Política

30 Abr 2013
Política | Por: Ricardo Avelar

La vida moderna de…

 

Si creciste en los mismos años que yo, es muy probable que al leer el título de esta columna, automáticamente hayas pensado en La vida moderna de Rocko, una satírica y burlona caricatura transmitida en los años noventa por la cadena estadounidense Nickelodeon.

Seguramente te preguntarás qué hace una columna de la sección política hablando de una caricatura, y particularmente esta, llena de sin sentidos y animales conviviendo en una ciudad extraña como O-Town. No es el propósito de esta columna un arranque de nostalgia televisiva, sino una interesante reflexión a la que no llegué sino hasta los últimos años.

La vida moderna de Rocko, además de estar cargada con sátiras sociales, estereotipos y mensajes subliminales, nos deja una lección interesante sobre un fenómeno bastante presente a lo largo del mundo.

El fenómeno más particular de O-Town, el pueblo donde se desarrolla la caricatura, es su forma de gobierno.

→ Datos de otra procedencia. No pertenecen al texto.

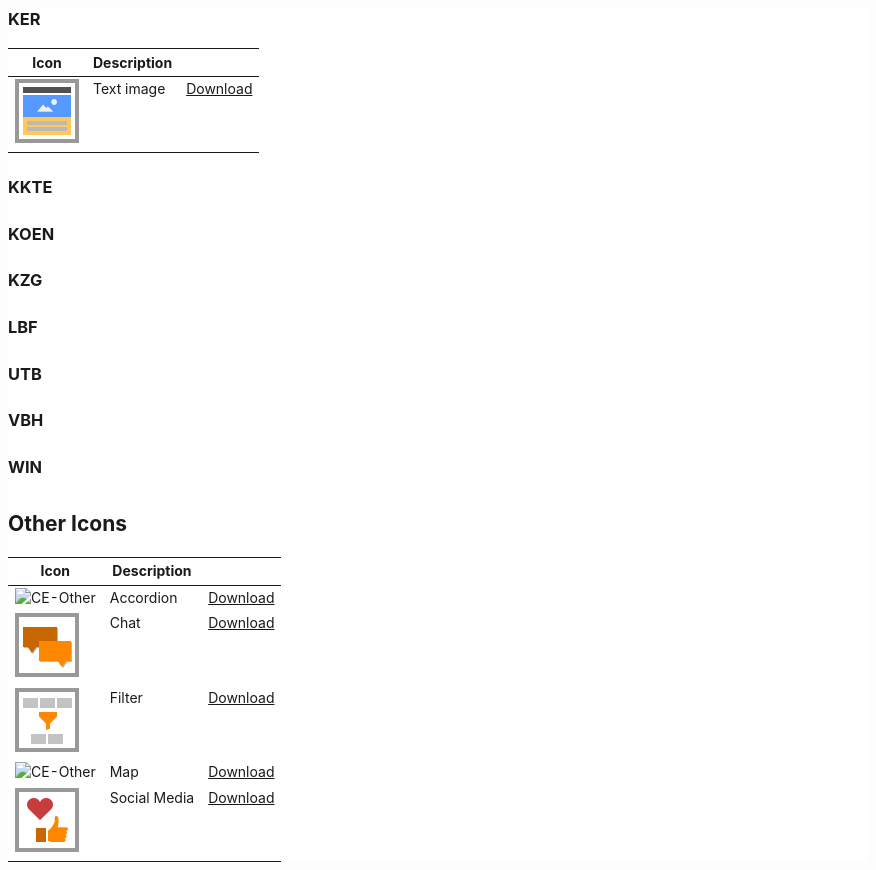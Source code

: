 [joy-ce-box-masonry-magazine]: BUD.Icons/Customer/JOY/ce-box-masonry-magazine.svg
[joy-ce-box-masonry-quote]: BUD.Icons/Customer/JOY/ce-box-masonry-quote.svg
[joy-ce-box-masonry-shop]: BUD.Icons/Customer/JOY/ce-box-masonry-shop.svg
[joy-ce-box-text]: BUD.Icons/Customer/JOY/ce-box-text.svg
[joy-ce-button-1]: BUD.Icons/Customer/JOY/ce-button-1.svg
[joy-ce-button-2]: BUD.Icons/Customer/JOY/ce-button-2.svg
[joy-ce-facebook]: BUD.Icons/Customer/JOY/ce-facebook.svg
[joy-ce-image]: BUD.Icons/Customer/JOY/ce-image.svg
[joy-ce-quote-1]: BUD.Icons/Customer/JOY/ce-quote-1.svg
[joy-ce-quote-2]: BUD.Icons/Customer/JOY/ce-quote-2.svg
[joy-ce-text-1]: BUD.Icons/Customer/JOY/ce-text-1.svg
[joy-ce-text-2]: BUD.Icons/Customer/JOY/ce-text-2.svg
[joy-ce-text-3]: BUD.Icons/Customer/JOY/ce-text-3.svg
[joy-ce-text-image]: BUD.Icons/Customer/JOY/ce-text-image.svg
[joy-ce-tile-devotion]: BUD.Icons/Customer/JOY/ce-tile-devotion.svg
[joy-ce-tile-search]: BUD.Icons/Customer/JOY/ce-tile-search.svg
[joy-ce-tile-shop]: BUD.Icons/Customer/JOY/ce-tile-shop.svg
[joy-ce-tile-teaser]: BUD.Icons/Customer/JOY/ce-tile-teaser.svg
[joy-ce-tile-text]: BUD.Icons/Customer/JOY/ce-tile-text.svg
[joy-ce-video]: BUD.Icons/Customer/JOY/ce-video.svg

### KER
Icon | Description | &nbsp;
---|---|---
![KER][ker-ce-text-image] | Text image | [Download][ker-ce-text-image]

[ker-ce-text-image]: BUD.Icons/Customer/KER/ce-text-image.svg

### KKTE

### KOEN

### KZG

### LBF

### UTB

### VBH

### WIN



## Other Icons
Icon | Description | &nbsp;
---|---|---
![CE-Other][ce-accordion] | Accordion | [Download][ce-accordion]
![CE-Other][ce-chat] | Chat | [Download][ce-chat]
![CE-Other][ce-filter] | Filter | [Download][ce-filter]
![CE-Other][ce-map] | Map | [Download][ce-map]
![CE-Other][ce-social] | Social Media | [Download][ce-social]

[ce-accordion]: BUD.Icons/Other/ce-accordion.svg
[ce-chat]: BUD.Icons/Other/ce-chat.svg
[ce-filter]: BUD.Icons/Other/ce-filter.svg
[ce-map]: BUD.Icons/Other/ce-map.svg
[ce-social]: BUD.Icons/Other/ce-social.svg


[grid-25-25-25-25]: BUD.Icons/Grid/grid-25-25-25-25.svg
[grid-33-33-33]: BUD.Icons/Grid/grid-33-33-33.svg
[grid-40-60]: BUD.Icons/Grid/grid-40-60.svg
[grid-50-50]: BUD.Icons/Grid/grid-50-50.svg
[grid-60-40]: BUD.Icons/Grid/grid-60-40.svg
[grid-100]: BUD.Icons/Grid/grid-100.svg
[grid-header]: BUD.Icons/Grid/grid-header.svg
[grid-header-25-25-25-25]: BUD.Icons/Grid/grid-header-25-25-25-25.svg
[grid-header-33-33-33]: BUD.Icons/Grid/grid-header-33-33-33.svg
[grid-header-50-50]: BUD.Icons/Grid/grid-header-50-50.svg
[ce-blockquote-1]: BUD.Icons/Content/Text/ce-blockquote-1.svg
[ce-blockquote-2]: BUD.Icons/Content/Text/ce-blockquote-2.svg
[ce-blog-preview]: BUD.Icons/Content/Text/ce-blog-preview.svg
[ce-quote]: BUD.Icons/Content/Text/ce-quote.svg
[ce-quote-slider]: BUD.Icons/Content/Text/ce-quote-slider.svg
[ce-text-1]: BUD.Icons/Content/Text/ce-text-1.svg
[ce-text-2]: BUD.Icons/Content/Text/ce-text-2.svg
[ce-text-3]: BUD.Icons/Content/Text/ce-text-3.svg
[ce-text-4]: BUD.Icons/Content/Text/ce-text-4.svg
[ce-text-5]: BUD.Icons/Content/Text/ce-text-5.svg
[ce-text-box]: BUD.Icons/Content/Text/ce-text-box.svg
[ce-text-button-1]: BUD.Icons/Content/Text/ce-text-button-1.svg
[ce-text-button-2]: BUD.Icons/Content/Text/ce-text-button-2.svg
[ce-text-cta]: BUD.Icons/Content/Text/ce-text-cta.svg
[ce-text-highlight]: BUD.Icons/Content/Text/ce-text-highlight.svg
[ce-text-image-1]: BUD.Icons/Content/Text/ce-text-image-1.svg
[ce-text-image-2]: BUD.Icons/Content/Text/ce-text-image-2.svg
[ce-text-image-3]: BUD.Icons/Content/Text/ce-text-image-3.svg
[ce-text-image-4]: BUD.Icons/Content/Text/ce-text-image-4.svg
[ce-text-image-slider-1]: BUD.Icons/Content/Text/ce-text-image-slider-1.svg
[ce-text-image-slider-2]: BUD.Icons/Content/Text/ce-text-image-slider-2.svg
[ce-button]: BUD.Icons/Content/Button/ce-button.svg
[ce-button-icon]: BUD.Icons/Content/Button/ce-button-icon.svg
[ce-audio]: BUD.Icons/Content/Media/ce-audio.svg
[ce-contact]: BUD.Icons/Content/Media/ce-contact.svg
[ce-header-image-1]: BUD.Icons/Content/Media/ce-header-image-1.svg
[ce-header-image-2]: BUD.Icons/Content/Media/ce-header-image-2.svg
[ce-header-image-3]: BUD.Icons/Content/Media/ce-header-image-3.svg
[ce-image-1]: BUD.Icons/Content/Media/ce-image-1.svg
[ce-image-2]: BUD.Icons/Content/Media/ce-image-2.svg
[ce-image-3]: BUD.Icons/Content/Media/ce-image-3.svg
[ce-image-4]: BUD.Icons/Content/Media/ce-image-4.svg
[ce-image-tiles-1]: BUD.Icons/Content/Media/ce-image-tiles-1.svg
[ce-image-tiles-2]: BUD.Icons/Content/Media/ce-image-tiles-2.svg
[ce-image-tiles-3]: BUD.Icons/Content/Media/ce-image-tiles-3.svg
[ce-image-tiles-4]: BUD.Icons/Content/Media/ce-image-tiles-4.svg
[ce-media]: BUD.Icons/Content/Media/ce-media.svg
[ce-slider-1]: BUD.Icons/Content/Media/ce-slider-1.svg
[ce-slider-2]: BUD.Icons/Content/Media/ce-slider-2.svg
[ce-teaser-1]: BUD.Icons/Content/Media/ce-teaser-1.svg
[ce-teaser-2]: BUD.Icons/Content/Media/ce-teaser-2.svg
[ce-video]: BUD.Icons/Content/Media/ce-video.svg
[ada-ce-advertisement]: BUD.Icons/Customer/ADA/ce-advertisement.svg
[ada-ce-image-1]: BUD.Icons/Customer/ADA/ce-image-1.svg
[ada-ce-image-2]: BUD.Icons/Customer/ADA/ce-image-2.svg
[ada-ce-slider]: BUD.Icons/Customer/ADA/ce-slider.svg
[ada-ce-text-1]: BUD.Icons/Customer/ADA/ce-text-1.svg
[ada-ce-text-2]: BUD.Icons/Customer/ADA/ce-text-2.svg
[amd-ce-map]: BUD.Icons/Customer/AMD/ce-map.svg
[amd-ce-tile-interest]: BUD.Icons/Customer/AMD/ce-tile-interest.svg
[amd-ce-tile-newsletter]: BUD.Icons/Customer/AMD/ce-tile-newsletter.svg
[amd-ce-tile-text-media]: BUD.Icons/Customer/AMD/ce-tile-text-media.svg
[amd-ce-time-beam]: BUD.Icons/Customer/AMD/ce-time-beam.svg
[bra-ce-image]: BUD.Icons/Customer/BRA/ce-image.svg
[bra-ce-list]: BUD.Icons/Customer/BRA/ce-list.svg
[bra-ce-menu]: BUD.Icons/Customer/BRA/ce-menu.svg
[bra-ce-product-links]: BUD.Icons/Customer/BRA/ce-product-links.svg
[bra-ce-product-list]: BUD.Icons/Customer/BRA/ce-product-list.svg
[bra-ce-product-table]: BUD.Icons/Customer/BRA/ce-product-table.svg
[bra-ce-text-1]: BUD.Icons/Customer/BRA/ce-text-1.svg
[bra-ce-text-2]: BUD.Icons/Customer/BRA/ce-text-2.svg
[bra-ce-text-image]: BUD.Icons/Customer/BRA/ce-text-image.svg
[brg-ce-address]: BUD.Icons/Customer/BRG/ce-address.svg
[brg-ce-slider]: BUD.Icons/Customer/BRG/ce-slider.svg
[cur-ce-accordion]: BUD.Icons/Customer/CUR/ce-accordion.svg
[cur-ce-image-tiles-1]: BUD.Icons/Customer/CUR/ce-image-tiles-1.svg
[cur-ce-image-tiles-2]: BUD.Icons/Customer/CUR/ce-image-tiles-2.svg
[cur-ce-text-list]: BUD.Icons/Customer/CUR/ce-text-list.svg
[dbg-ce-bible-teaser]: BUD.Icons/Customer/DBG/ce-bible-teaser.svg
[dbg-ce-fundraising]: BUD.Icons/Customer/DBG/ce-fundraising.svg
[dbg-ce-image]: BUD.Icons/Customer/DBG/ce-image.svg
[dbg-ce-map]: BUD.Icons/Customer/DBG/ce-map.svg
[dbg-ce-product-list]: BUD.Icons/Customer/DBG/ce-product-list.svg
[dbg-ce-slider]: BUD.Icons/Customer/DBG/ce-slider.svg
[dbg-ce-statistics]: BUD.Icons/Customer/DBG/ce-statistics.svg
[dbg-ce-testimonial]: BUD.Icons/Customer/DBG/ce-testimonial.svg
[dbg-ce-text-image-1]: BUD.Icons/Customer/DBG/ce-text-image-1.svg
[dbg-ce-text-image-2]: BUD.Icons/Customer/DBG/ce-text-image-2.svg
[ffl-ce-image]: BUD.Icons/Customer/FFL/ce-image.svg
[ffl-ce-image-tiles]: BUD.Icons/Customer/FFL/ce-image-tiles.svg
[ffl-ce-list]: BUD.Icons/Customer/FFL/ce-list.svg
[ffl-ce-product-tiles]: BUD.Icons/Customer/FFL/ce-product-tiles.svg
[ffl-ce-text-1]: BUD.Icons/Customer/FFL/ce-text-1.svg
[ffl-ce-text-2]: BUD.Icons/Customer/FFL/ce-text-2.svg
[ffl-ce-text-image-1]: BUD.Icons/Customer/FFL/ce-text-image-1.svg
[ffl-ce-text-image-2]: BUD.Icons/Customer/FFL/ce-text-image-2.svg
[hts-ce-icon]: BUD.Icons/Customer/HTS/ce-icon.svg
[hts-ce-list]: BUD.Icons/Customer/HTS/ce-list.svg
[hts-ce-team]: BUD.Icons/Customer/HTS/ce-team.svg
[hts-ce-text]: BUD.Icons/Customer/HTS/ce-text.svg
[ifa-ce-boxes]: BUD.Icons/Customer/IFA/ce-boxes.svg
[ifa-ce-button]: BUD.Icons/Customer/IFA/ce-button.svg
[ifa-ce-text-tile]: BUD.Icons/Customer/IFA/ce-text-tile.svg
[jhn-ce-accordion]: BUD.Icons/Customer/JHN/ce-accordion.svg
[jhn-ce-stage]: BUD.Icons/Customer/JHN/ce-stage.svg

Aunque cuenta con un ayuntamiento encargado de los asuntos locales, este tiene un poder real casi nulo y su estructura de toma de decisiones depende casi en su totalidad de Conglom-O, el gigantesco conglomerado de empresas que controla los destinos de la ciudad e incluye en su planilla a todos los funcionarios que gobiernan la ciudad.

Esta particular situación, que pasa desapercibida por la mayoría de espectadores de esta caricatura, es una crítica durísima a la colusión existente entre las élites económicas y las estructuras de poder en muchos rincones del mundo.

Este fenómeno es conocido como crony capitalism, o capitalismo de amigos, en el que los verdaderos empresarios, que basan su éxito en la competencia y la satisfacción de necesidades, se sustituyen por buscadores de rentas, que buscan aumentar sus márgenes de utilidad por medio de procesos no productivos, aprovechando sus conexiones en la arena política.

Esta colusión entre políticos y falsos empresarios es constantemente señalada como un vicio resultante del libre mercado, cuando este aboga precisamente por lo contrario: igualdad ante la ley y libre competencia, sin beneficios, sin condiciones artificiales y sin “ayuditas” que distorsionen la relación voluntaria entre aquellos que producen y aquellos que consumen.

En La vida moderna de Rocko, Conglom-O tiene un cínico lema: “nos perteneces”, y no es de sorprenderse. Con beneficios creados por los políticos (a quienes les pagan altos salarios), no tienen competencia, pueden ignorar las preferencias del consumidor y tienen cero interés por preservar el ambiente en el que operan.

Los intentos de ciudadanos de O-Town por protestar ante el alto poder del conglomerado son reprimidos rápidamente o terminan ahogándose en la interminable burocracia. Poco a poco, Conglom-O se convirtió en una corporación de proporciones monstruosas cuyo interés es preservar su poder y conservar los beneficios financiados con los impuestos de los ciudadanos.

En el mundo real, este capitalismo de amigos (erróneamente llamado neoliberalismo, ¡aunque de liberal no tiene nada!) tiene consecuencias devastadoras para la sociedad en que vivimos, pues desincentiva el emprendimiento, distorsiona el sistema de precios que permite el cálculo económico y prolonga la idea de que para ser exitoso, en lugar de satisfacer necesidades, debe aspirarse a ser un día el afortunado amigo del político de turno.

¿Cómo no van a deprimirse el instinto creador del humano y la capacidad de innovar cuando las posibilidades de volver rentable el ingenio dependen de los contactos dentro del sistema político?

Afortunadamente, tenemos ejemplos como el de esta divertida serie para apreciar cómo luciría un mundo en el que los políticos son totalmente sumisos a grupos de interés y harán uso de todo el aparato estatal para proteger a sus amos, estos falsos empresarios.

Debería esto servirnos de lección para ser más críticos a las constantes protecciones estatales, a los subsidios, a las interminables barreras de entrada y la tramitología eterna que reina en nuestro país. ¿A quién estamos protegiendo? ¿Realmente beneficiamos a todos los salvadoreños o sólo buscamos proteger intereses particulares, usando para ello todo el aparato estatal?

Espero que este espacio haya servido para algunos propósitos. Primero, para apreciar más esta caricatura y a su creador, el genial y sarcástico Joe Murray. Segundo, para permanecer más vigilantes de las prácticas anticompetitivas que se dan cuando el señor gobernador y el señor empresario se vuelven amiguitos.

Finalmente, para llamar a las cosas por su nombre. No hay nada de liberalismo en la compraventa de beneficios y no hay nada de empresario en aquel que en lugar de asumir riesgos, hace uso de influencias para limitar la competencia.